**** Information supplied

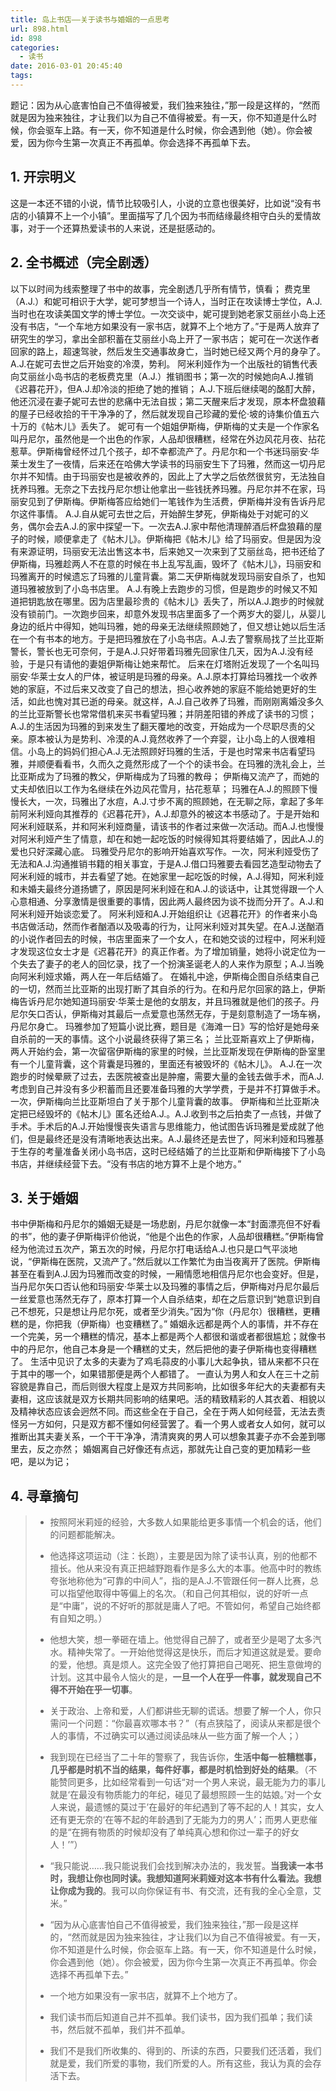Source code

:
 ```yaml
---
title: 岛上书店——关于读书与婚姻的一点思考
url: 898.html
id: 898
categories:
  - 读书
date: 2016-03-01 20:45:40
tags:
---
```


题记：因为从心底害怕自己不值得被爱，我们独来独往，”那一段是这样的，“然而就是因为独来独往，才让我们以为自己不值得被爱。有一天，你不知道是什么时候，你会驱车上路。有一天，你不知道是什么时候，你会遇到他（她）。你会被爱，因为你今生第一次真正不再孤单。你会选择不再孤单下去。

1\. 开宗明义
--------

这是一本还不错的小说，情节比较吸引人，小说的立意也很美好，比如说“没有书店的小镇算不上一个小镇”。里面描写了几个因为书而结缘最终相守白头的爱情故事，对于一个还算热爱读书的人来说，还是挺感动的。

2\. 全书概述（完全剧透）
--------------

以下以时间为线索整理了书中的故事，完全剧透几乎所有情节，慎看； 费克里（A.J.）和妮可相识于大学，妮可梦想当一个诗人，当时正在攻读博士学位，A.J.当时也在攻读美国文学的博士学位。一次交谈中，妮可提到她老家艾丽丝小岛上还没有书店，“一个车地方如果没有一家书店，就算不上个地方了。”于是两人放弃了研究生的学习，拿出全部积蓄在艾丽丝小岛上开了一家书店； 妮可在一次送作者回家的路上，超速驾驶，然后发生交通事故身亡，当时她已经又两个月的身孕了。A.J.在妮可去世之后开始变的冷漠，势利。 阿米利娅作为一个出版社的销售代表向艾丽丝小岛书店的老板费克里（A.J.）推销图书；第一次的时候她向A.J.推销《迟暮花开》，但A.J.却冷淡的拒绝了她的推销； A.J.下班后继续喝的酩酊大醉，他还沉浸在妻子妮可去世的悲痛中无法自拔；第二天醒来后才发现，原本杯盘狼藉的屋子已经收拾的干干净净的了，然后就发现自己珍藏的爱伦·坡的诗集价值五六十万的《帖木儿》丢失了。 妮可有一个姐姐伊斯梅，伊斯梅的丈夫是一个作家名叫丹尼尔，虽然他是一个出色的作家，人品却很糟糕，经常在外边风花月夜、拈花惹草。伊斯梅曾经怀过几个孩子，却不幸都流产了。丹尼尔和一个书迷玛丽安·华莱士发生了一夜情，后来还在哈佛大学读书的玛丽安生下了玛雅，然而这一切丹尼尔并不知情。由于玛丽安也是被收养的，因此上了大学之后依然很贫穷，无法独自抚养玛雅。无奈之下去找丹尼尔想让他拿出一些钱抚养玛雅。丹尼尔并不在家，玛丽安见到了伊斯梅。伊斯梅答应给她们一笔钱作为生活费，伊斯梅并没有告诉丹尼尔这件事情。 A.J.自从妮可去世之后，开始醉生梦死，伊斯梅处于对妮可的义务，偶尔会去A.J.的家中探望一下。一次去A.J.家中帮他清理醉酒后杯盘狼藉的屋子的时候，顺便拿走了《帖木儿》。伊斯梅把《帖木儿》给了玛丽安。但是因为没有来源证明，玛丽安无法出售这本书，后来她又一次来到了艾丽丝岛，把书还给了伊斯梅，玛雅趁两人不在意的时候在书上乱写乱画，毁坏了《帖木儿》，玛丽安和玛雅离开的时候遗忘了玛雅的儿童背囊。第二天伊斯梅就发现玛丽安自杀了，也知道玛雅被放到了小岛书店里。 A.J.有晚上去跑步的习惯，但是跑步的时候又不知道把钥匙放在哪里。因为店里最珍贵的《帖木儿》丢失了，所以A.J.跑步的时候就没有锁前门。一次跑步回来，却意外发现书店里面多了一个两岁大的婴儿，从婴儿身边的纸片中得知，她叫玛雅，她的母亲无法继续照顾她了，但又想让她以后生活在一个有书本的地方。于是把玛雅放在了小岛书店。A.J.去了警察局找了兰比亚斯警长，警长也无可奈何，于是A.J.只好带着玛雅先回家住几天，因为A.J.没有经验，于是只有请他的妻姐伊斯梅让她来帮忙。 后来在灯塔附近发现了一个名叫玛丽安·华莱士女人的尸体，被证明是玛雅的母亲。A.J.原本打算给玛雅找一个收养她的家庭，不过后来又改变了自己的想法，担心收养她的家庭不能给她更好的生活，如此也愧对其已逝的母亲。就这样，A.J.自己收养了玛雅，而刚刚离婚没多久的兰比亚斯警长也常常借机来买书看望玛雅；并阴差阳错的养成了读书的习惯； A.J.的生活因为玛雅的到来发生了翻天覆地的改变，开始成为一个尽职尽责的父亲。原本被认为是势利、冷漠的A.J.竟然收养了一个弃婴，让小岛上的人很难相信。小岛上的妈妈们担心A.J.无法照顾好玛雅的生活，于是也时常来书店看望玛雅，并顺便看看书，久而久之竟然形成了一个个的读书会。在玛雅的洗礼会上，兰比亚斯成为了玛雅的教父，伊斯梅成为了玛雅的教母； 伊斯梅又流产了，而她的丈夫却依旧以工作为名继续在外边风花雪月，拈花惹草； 玛雅在A.J.的照顾下慢慢长大，一次，玛雅出了水痘，A.J.寸步不离的照顾她，在无聊之际，拿起了多年前阿米利娅向其推荐的《迟暮花开》，A.J.却意外的被这本书感动了。于是开始和阿米利娅联系，并和阿米利娅商量，请该书的作者过来做一次活动。而A.J.也慢慢对阿米利娅产生了情意，却在和她一起吃饭的时候得知其将要结婚了，因此A.J.的爱也只好深藏心底。 玛雅受丹尼尔的影响开始喜欢写作。一次，阿米利娅受伤了无法和A.J.沟通推销书籍的相关事宜，于是A.J.借口玛雅要去看园艺造型动物去了阿米利娅的城市，并去看望了她。在她家里一起吃饭的时候，A.J.得知，阿米利娅和未婚夫最终分道扬镳了，原因是阿米利娅在和A.J.的谈话中，让其觉得跟一个人心意相通、分享激情是很重要的事情，因此两人最终因为谈不拢而分开了。A.J.和阿米利娅开始谈恋爱了。 阿米利娅和A.J.开始组织让《迟暮花开》的作者来小岛书店做活动，然而作者酗酒以及吸毒的行为，让阿米利娅对其失望。在A.J.送酗酒的小说作者回去的时候，书店里面来了一个女人，在和她交谈的过程中，阿米利娅才发现这位女士才是《迟暮花开》的真正作者。为了增加销量，她将小说定位为一个失去了妻子的老人的回忆录，找了一个扮演圣诞老人的人来作为原型；A.J.当晚向阿米利娅求婚，两人在一年后结婚了。 在婚礼中途，伊斯梅企图自杀结束自己的一切，然而兰比亚斯的出现打断了其自杀的行为。在和丹尼尔回家的路上，伊斯梅告诉丹尼尔她知道玛丽安·华莱士是他的女朋友，并且玛雅就是他们的孩子。丹尼尔矢口否认，伊斯梅对其最后一点爱意也荡然无存，于是刻意制造了一场车祸，丹尼尔身亡。 玛雅参加了短篇小说比赛，题目是《海滩一日》写的恰好是她母亲自杀前的一天的事情。这个小说最终获得了第三名； 兰比亚斯喜欢上了伊斯梅，两人开始约会，第一次留宿伊斯梅的家里的时候，兰比亚斯发现在伊斯梅的卧室里有一个儿童背囊，这个背囊是玛雅的，里面还有被毁坏的《帖木儿》。 A.J.在一次跑步的时候晕厥了过去，去医院被查出是肿瘤，需要大量的金钱去做手术，而A.J.考虑到自己并没有多少积蓄而且还要准备玛雅的大学学费，于是并不打算做手术。 一次，伊斯梅向兰比亚斯坦白了关于那个儿童背囊的故事。 伊斯梅和兰比亚斯决定把已经毁坏的《帖木儿》匿名还给A.J.。A.J.收到书之后拍卖了一点钱，并做了手术。手术后的A.J.开始慢慢丧失语言与思维能力，他试图告诉玛雅是爱成就了他们，但是最终还是没有清晰地表达出来。A.J.最终还是去世了，阿米利娅和玛雅基于生存的考量准备关闭小岛书店，这时已经结婚了的兰比亚斯和伊斯梅接下了小岛书店，并继续经营下去。“没有书店的地方算不上是个地方。”

3\. 关于婚姻
--------

书中伊斯梅和丹尼尔的婚姻无疑是一场悲剧，丹尼尔就像一本“封面漂亮但不好看的书”，他的妻子伊斯梅评价他说，“他是个出色的作家，人品却很糟糕。”伊斯梅曾经为他流过五次产，第五次的时候，丹尼尔打电话给A.J.也只是口气平淡地说，“伊斯梅在医院，又流产了。”然后就以工作繁忙为由当夜离开了医院。伊斯梅甚至在看到A.J.因为玛雅而改变的时候，一厢情愿地相信丹尼尔也会变好。但是，当丹尼尔矢口否认他和玛丽安·华莱士以及玛雅的事情之后，伊斯梅对丹尼尔最后一丝爱意也荡然无存了，原本打算一个人自杀结束，却在之后意识到“她意识到自己不想死，只是想让丹尼尔死，或者至少消失。”因为“你（丹尼尔）很糟糕，更糟糕的是，你把我（伊斯梅）也变糟糕了。” 婚姻永远都是两个人的事情，并不存在一个完美，另一个糟糕的情况，基本上都是两个人都很和谐或者都很尴尬；就像书中的丹尼尔，他自己本身是一个糟糕的丈夫，然后把他的妻子伊斯梅也变得糟糕了。 生活中见识了太多的夫妻为了鸡毛蒜皮的小事儿大起争执，错从来都不只在于其中的哪一个，如果错那便是两个人都错了。 一直认为男人和女人在三十之前容貌是靠自己，而后则很大程度上是双方共同影响，比如很多年纪大的夫妻都有夫妻相，这应该就是双方长期共同影响的结果吧。活的精致精彩的人其衣着、相貌以及精神状态应该会迥然不同。而这些全在于自己，全在于两人如何经营，无法去责怪另一方如何，只是双方都不懂如何经营罢了。看一个男人或者女人如何，就可以推断出其夫妻关系，一个干干净净，清清爽爽的男人可以想象其妻子亦不会差到哪里去，反之亦然； 婚姻离自己好像还有点远，那就先让自己变的更加精彩一些吧，是以为记；

4\. 寻章摘句
--------

> *   按照阿米莉娅的经验，大多数人如果能给更多事情一个机会的话，他们的问题都能解决。
>     
> *   他选择这项运动（注：长跑），主要是因为除了读书认真，别的他都不擅长。他从来没有真正把越野跑看作是多么大的本事。他高中时的教练夸张地称他为“可靠的中间人”，指的是A.J.不管跟任何一群人比赛，总可以指望他取得中等偏上的名次。（和自己何其相似，说的好听一点是“中庸”，说的不好听的那就是庸人了吧。不管如何，希望自己始终都有自知之明。）
>     
> *   他想大笑，想一拳砸在墙上。他觉得自己醉了，或者至少是喝了太多汽水。精神失常了。一开始他觉得这是快乐，而后才知道这就是爱。要命的爱，他想。真是烦人。这完全毁了他打算把自己喝死、把生意做垮的计划。这其中最令人恼火的是，**一旦一个人在乎一件事，就发现自己不得不开始在乎一切事**。
>     
> *   关于政治、上帝和爱，人们都讲些无聊的谎话。想要了解一个人，你只需问一个问题：“你最喜欢哪本书？”（有点狭隘了，阅读从来都是很个人的事情，不过确实可以通过阅读品味从一些方面了解一个人；）
>     
> *   我到现在已经当了二十年的警察了，我告诉你，**生活中每一桩糟糕事，几乎都是时机不当的结果，每件好事，都是时机恰到好处的结果**。（不能赞同更多，比如经常看到一句话“对一个男人来说，最无能为力的事儿就是‘在最没有物质能力的年纪，碰见了最想照顾一生的姑娘。’对一个女人来说，最遗憾的莫过于’在最好的年纪遇到了等不起的人！其实，女人还有更无奈的‘在等不起的年龄遇到了无能为力的男人’；而男人更悲催的是“在拥有物质的时候却没有了单纯真心想和你过一辈子的好女人！’”）
>     
> *   “我只能说……我只能说我们会找到解决办法的，我发誓。**当我读一本书时，我想让你也同时读。我想知道阿米莉娅对这本书有什么看法。我想让你成为我的**。我可以向你保证有书、有交流，还有我的全心全意，艾米。”
>     
> *   “因为从心底害怕自己不值得被爱，我们独来独往，”那一段是这样的，“然而就是因为独来独往，才让我们以为自己不值得被爱。有一天，你不知道是什么时候，你会驱车上路。有一天，你不知道是什么时候，你会遇到他（她）。你会被爱，因为你今生第一次真正不再孤单。你会选择不再孤单下去。”
>     
> *   一个地方如果没有一家书店，就算不上个地方了。
>     
> *   我们读书而后知道自己并不孤单。我们读书，因为我们孤单；我们读书，然后就不孤单，我们并不孤单。
>     
> *   我们不是我们所收集的、得到的、所读的东西，只要我们还活着，我们就是爱，我们所爱的事物，我们所爱的人。所有这些，我认为真的会存活下去。
>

********

## What you need to do
Show each line of the material where the word "你会驱车上路" occurs.

## Your response
题记：因为从心底害怕自己不值得被爱，我们独来独往，”那一段是这样的，“然而就是因为独来独往，才让我们以为自己不值得被爱。有一天，你不知道是什么时候，你会驱车上路。有一天，你不知道是什么时候，你会遇到他（她）。你会被爱，因为你今生第一次真正不再孤单。你会选择不再孤单下去。
> *   “因为从心底害怕自己不值得被爱，我们独来独往，”那一段是这样的，“然而就是因为独来独往，才让我们以为自己不值得被爱。有一天，你不知道是什么时候，你会驱车上路。有一天，你不知道是什么时候，你会遇到他（她）。你会被爱，因为你今生第一次真正不再孤单。你会选择不再孤单下去。”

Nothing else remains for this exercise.